デューク・アドリブ帖

超絶変態ジャズマニア『デューク・M』の独断と偏見と毒舌のアドリブ帖です。縦横無尽、天衣無縫、支離滅裂な展開です。

「hot house」をスラングで解き、聴いてみよう

2011-12-18 07:40:11 | Weblog
 ジャズに夢中になった高校生のころ、ようやく小遣いを貯めて買った1枚のレコードは宝だった。繰り返し聴いたあとジャケット裏のライナーノーツを読むのだが、英語力の貧困さとスラングが理解できずうまく訳せない。特にジャズは辞書に載っていない隠語が多く、ときには曲のタイトル自体がスラングだったりする。そんなとき英語の先生が頼りだった。教科書を広げて職員室に行くのはよく見るが、レコードを抱えて先生の横に立つのは小生だけかもしれない。
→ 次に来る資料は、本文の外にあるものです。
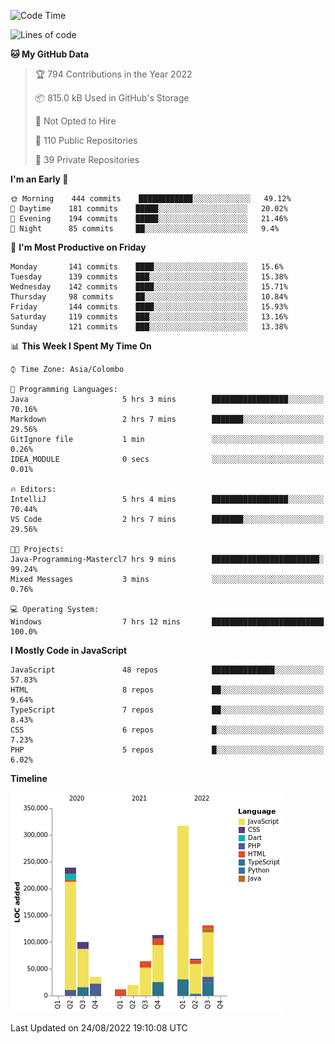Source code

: 
<!--START_SECTION:waka-->
![Code Time](http://img.shields.io/badge/Code%20Time-640%20hrs%203%20mins-blue)

![Lines of code](https://img.shields.io/badge/From%20Hello%20World%20I%27ve%20Written-1%20Million%20lines%20of%20code-blue)

**🐱 My GitHub Data** 

> 🏆 794 Contributions in the Year 2022
 > 
> 📦 815.0 kB Used in GitHub's Storage 
 > 
> 🚫 Not Opted to Hire
 > 
> 📜 110 Public Repositories 
 > 
> 🔑 39 Private Repositories  
 > 
**I'm an Early 🐤** 

```text
🌞 Morning    444 commits    ████████████░░░░░░░░░░░░░   49.12% 
🌆 Daytime    181 commits    █████░░░░░░░░░░░░░░░░░░░░   20.02% 
🌃 Evening    194 commits    █████░░░░░░░░░░░░░░░░░░░░   21.46% 
🌙 Night      85 commits     ██░░░░░░░░░░░░░░░░░░░░░░░   9.4%

```
📅 **I'm Most Productive on Friday** 

```text
Monday       141 commits    ████░░░░░░░░░░░░░░░░░░░░░   15.6% 
Tuesday      139 commits    ███░░░░░░░░░░░░░░░░░░░░░░   15.38% 
Wednesday    142 commits    ████░░░░░░░░░░░░░░░░░░░░░   15.71% 
Thursday     98 commits     ██░░░░░░░░░░░░░░░░░░░░░░░   10.84% 
Friday       144 commits    ████░░░░░░░░░░░░░░░░░░░░░   15.93% 
Saturday     119 commits    ███░░░░░░░░░░░░░░░░░░░░░░   13.16% 
Sunday       121 commits    ███░░░░░░░░░░░░░░░░░░░░░░   13.38%

```


📊 **This Week I Spent My Time On** 

```text
⌚︎ Time Zone: Asia/Colombo

💬 Programming Languages: 
Java                     5 hrs 3 mins        █████████████████░░░░░░░░   70.16% 
Markdown                 2 hrs 7 mins        ███████░░░░░░░░░░░░░░░░░░   29.56% 
GitIgnore file           1 min               ░░░░░░░░░░░░░░░░░░░░░░░░░   0.26% 
IDEA_MODULE              0 secs              ░░░░░░░░░░░░░░░░░░░░░░░░░   0.01%

🔥 Editors: 
IntelliJ                 5 hrs 4 mins        █████████████████░░░░░░░░   70.44% 
VS Code                  2 hrs 7 mins        ███████░░░░░░░░░░░░░░░░░░   29.56%

🐱‍💻 Projects: 
Java-Programming-Mastercl7 hrs 9 mins        ████████████████████████░   99.24% 
Mixed Messages           3 mins              ░░░░░░░░░░░░░░░░░░░░░░░░░   0.76%

💻 Operating System: 
Windows                  7 hrs 12 mins       █████████████████████████   100.0%

```

**I Mostly Code in JavaScript** 

```text
JavaScript               48 repos            ██████████████░░░░░░░░░░░   57.83% 
HTML                     8 repos             ██░░░░░░░░░░░░░░░░░░░░░░░   9.64% 
TypeScript               7 repos             ██░░░░░░░░░░░░░░░░░░░░░░░   8.43% 
CSS                      6 repos             █░░░░░░░░░░░░░░░░░░░░░░░░   7.23% 
PHP                      5 repos             █░░░░░░░░░░░░░░░░░░░░░░░░   6.02%

```


**Timeline**

![Chart not found](https://raw.githubusercontent.com/ccweerasinghe1994/ccweerasinghe1994/master/charts/bar_graph.png) 


 Last Updated on 24/08/2022 19:10:08 UTC
<!--END_SECTION:waka-->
 辞書を引き引き数時間かけて訳したノートに、僅か数分で赤ペンのチェックが入る。何故、この片田舎で英語教師をしているのか謎だった京都大学出身の先生だ。「ジャズはスラングのかたまりだからねぇ、これも多分まともな意味ではないだろうね」と。これとは「hot house」である。バップナンバーのベスト3に数えられるタッド・ダメ ロンの曲で、ビ・バップの喧騒と熱情がほとばしるテーマはジャズが大きく変わる象徴であり、そこから発展するアドリブはジャズの核心ともいえる即興性を大きく広げることになる。タイトルにしても、どの演奏にしても熱い展開だが、意味が直訳した「温室」ではないことぐらいは分かった。
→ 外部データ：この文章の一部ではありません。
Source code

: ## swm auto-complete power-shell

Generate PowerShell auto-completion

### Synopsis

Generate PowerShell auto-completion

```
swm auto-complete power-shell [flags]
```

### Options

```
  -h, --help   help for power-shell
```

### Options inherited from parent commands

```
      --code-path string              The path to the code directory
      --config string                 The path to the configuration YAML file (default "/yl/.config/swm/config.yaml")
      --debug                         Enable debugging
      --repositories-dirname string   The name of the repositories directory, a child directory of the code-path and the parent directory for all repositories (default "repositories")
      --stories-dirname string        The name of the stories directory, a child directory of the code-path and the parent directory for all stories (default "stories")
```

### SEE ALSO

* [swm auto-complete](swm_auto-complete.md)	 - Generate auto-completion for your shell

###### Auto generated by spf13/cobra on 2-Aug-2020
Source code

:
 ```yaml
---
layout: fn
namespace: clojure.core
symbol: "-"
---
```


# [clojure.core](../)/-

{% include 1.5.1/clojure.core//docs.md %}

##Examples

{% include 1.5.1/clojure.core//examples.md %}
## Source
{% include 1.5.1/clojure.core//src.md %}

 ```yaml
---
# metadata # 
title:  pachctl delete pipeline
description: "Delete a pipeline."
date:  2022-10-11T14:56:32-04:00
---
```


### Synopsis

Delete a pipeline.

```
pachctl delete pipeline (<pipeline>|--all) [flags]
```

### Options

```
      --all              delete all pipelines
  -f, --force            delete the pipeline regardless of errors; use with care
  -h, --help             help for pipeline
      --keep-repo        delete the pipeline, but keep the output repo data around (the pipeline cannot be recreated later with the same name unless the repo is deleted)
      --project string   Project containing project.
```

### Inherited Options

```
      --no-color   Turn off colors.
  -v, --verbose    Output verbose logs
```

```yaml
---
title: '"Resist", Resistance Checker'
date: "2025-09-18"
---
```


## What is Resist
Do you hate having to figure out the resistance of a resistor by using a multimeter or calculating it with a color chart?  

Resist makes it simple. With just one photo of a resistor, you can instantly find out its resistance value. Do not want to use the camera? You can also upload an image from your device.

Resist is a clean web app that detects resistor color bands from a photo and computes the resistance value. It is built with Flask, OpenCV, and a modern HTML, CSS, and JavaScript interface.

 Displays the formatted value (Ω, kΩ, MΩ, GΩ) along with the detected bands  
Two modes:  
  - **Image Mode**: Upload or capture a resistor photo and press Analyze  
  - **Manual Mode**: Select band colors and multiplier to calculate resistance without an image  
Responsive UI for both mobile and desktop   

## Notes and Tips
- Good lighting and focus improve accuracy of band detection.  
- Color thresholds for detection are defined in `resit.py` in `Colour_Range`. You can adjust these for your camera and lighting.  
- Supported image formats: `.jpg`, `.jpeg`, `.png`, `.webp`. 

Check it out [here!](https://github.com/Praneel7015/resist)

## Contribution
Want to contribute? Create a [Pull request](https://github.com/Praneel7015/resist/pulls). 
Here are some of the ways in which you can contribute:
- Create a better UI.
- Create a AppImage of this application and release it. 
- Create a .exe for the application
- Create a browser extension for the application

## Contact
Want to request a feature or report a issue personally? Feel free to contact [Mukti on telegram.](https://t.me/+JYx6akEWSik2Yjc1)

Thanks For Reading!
 バップ期から変わらず愛されている曲で、カヴァーは枚挙にいとまがないが、キューバ出身のトランペット奏者アルトゥーロ・サンドヴァルが素晴らしい演奏を残している。ラテン・ジャズ、それもビッグバンドとなるとお祭り騒ぎのようで鑑賞派のファンから敬遠される向きもあるが、ガレスピーを敬愛してやまないサンドヴァルのソロは派手なだけの南米のそれではなくバップ特有のスリルを持つ。ガレスピーの生涯の愛奏曲をタイトルにしたアルバムは、全体にラテンビートが強調されていて、ジャズ初期のビッグバンドが踊る音楽であったように音楽で踊る楽しさも教えてくれるだろう。
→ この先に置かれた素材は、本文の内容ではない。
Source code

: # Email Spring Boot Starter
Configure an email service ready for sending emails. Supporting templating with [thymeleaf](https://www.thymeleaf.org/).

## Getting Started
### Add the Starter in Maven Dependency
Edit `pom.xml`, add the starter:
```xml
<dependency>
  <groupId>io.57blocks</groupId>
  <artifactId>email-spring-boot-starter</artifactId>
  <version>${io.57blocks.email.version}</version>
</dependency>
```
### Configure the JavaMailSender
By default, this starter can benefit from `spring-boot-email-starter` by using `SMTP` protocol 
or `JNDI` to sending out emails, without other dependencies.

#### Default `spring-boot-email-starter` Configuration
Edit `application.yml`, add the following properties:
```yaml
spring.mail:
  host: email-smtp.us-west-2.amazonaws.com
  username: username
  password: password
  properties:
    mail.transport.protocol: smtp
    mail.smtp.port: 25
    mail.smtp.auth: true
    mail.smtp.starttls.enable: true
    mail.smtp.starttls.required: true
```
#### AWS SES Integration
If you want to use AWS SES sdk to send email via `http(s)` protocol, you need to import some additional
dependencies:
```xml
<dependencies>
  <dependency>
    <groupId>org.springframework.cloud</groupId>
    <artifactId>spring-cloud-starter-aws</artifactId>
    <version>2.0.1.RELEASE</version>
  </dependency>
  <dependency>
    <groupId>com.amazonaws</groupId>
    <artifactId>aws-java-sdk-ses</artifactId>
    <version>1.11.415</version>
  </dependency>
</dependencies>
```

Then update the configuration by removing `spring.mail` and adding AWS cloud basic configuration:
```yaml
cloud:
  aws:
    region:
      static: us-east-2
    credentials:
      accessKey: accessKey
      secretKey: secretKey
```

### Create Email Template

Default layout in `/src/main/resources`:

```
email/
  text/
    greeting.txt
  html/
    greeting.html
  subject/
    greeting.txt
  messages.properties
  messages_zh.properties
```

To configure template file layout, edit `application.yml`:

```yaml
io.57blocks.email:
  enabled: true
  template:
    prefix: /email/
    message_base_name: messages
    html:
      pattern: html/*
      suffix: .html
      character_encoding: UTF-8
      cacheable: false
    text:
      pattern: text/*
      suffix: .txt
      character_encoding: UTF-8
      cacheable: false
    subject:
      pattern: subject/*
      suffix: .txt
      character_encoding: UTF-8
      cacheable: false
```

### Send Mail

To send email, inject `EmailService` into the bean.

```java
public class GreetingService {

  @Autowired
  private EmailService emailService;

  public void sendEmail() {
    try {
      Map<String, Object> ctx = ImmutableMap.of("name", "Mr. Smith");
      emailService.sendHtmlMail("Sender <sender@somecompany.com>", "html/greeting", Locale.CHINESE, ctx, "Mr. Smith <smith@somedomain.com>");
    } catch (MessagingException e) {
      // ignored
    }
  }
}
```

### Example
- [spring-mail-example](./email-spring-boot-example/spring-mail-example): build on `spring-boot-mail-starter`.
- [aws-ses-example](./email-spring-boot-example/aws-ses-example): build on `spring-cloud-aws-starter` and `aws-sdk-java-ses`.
 「hot house」の隠れた意味は君が大人になったらわかるよ、とニヤリと笑った先生は安藤美紀夫という。のちに日本女子大学の教授を務めた人であり、イタリア児童文学の翻訳や、自らの創作で児童文学者としてつとに著名な人である。安藤先生から高校の授業では絶対教えることのできないスラングの味わいを教わった。「hot house」の意味は恩師が仰った通り大人になってようやく理解する。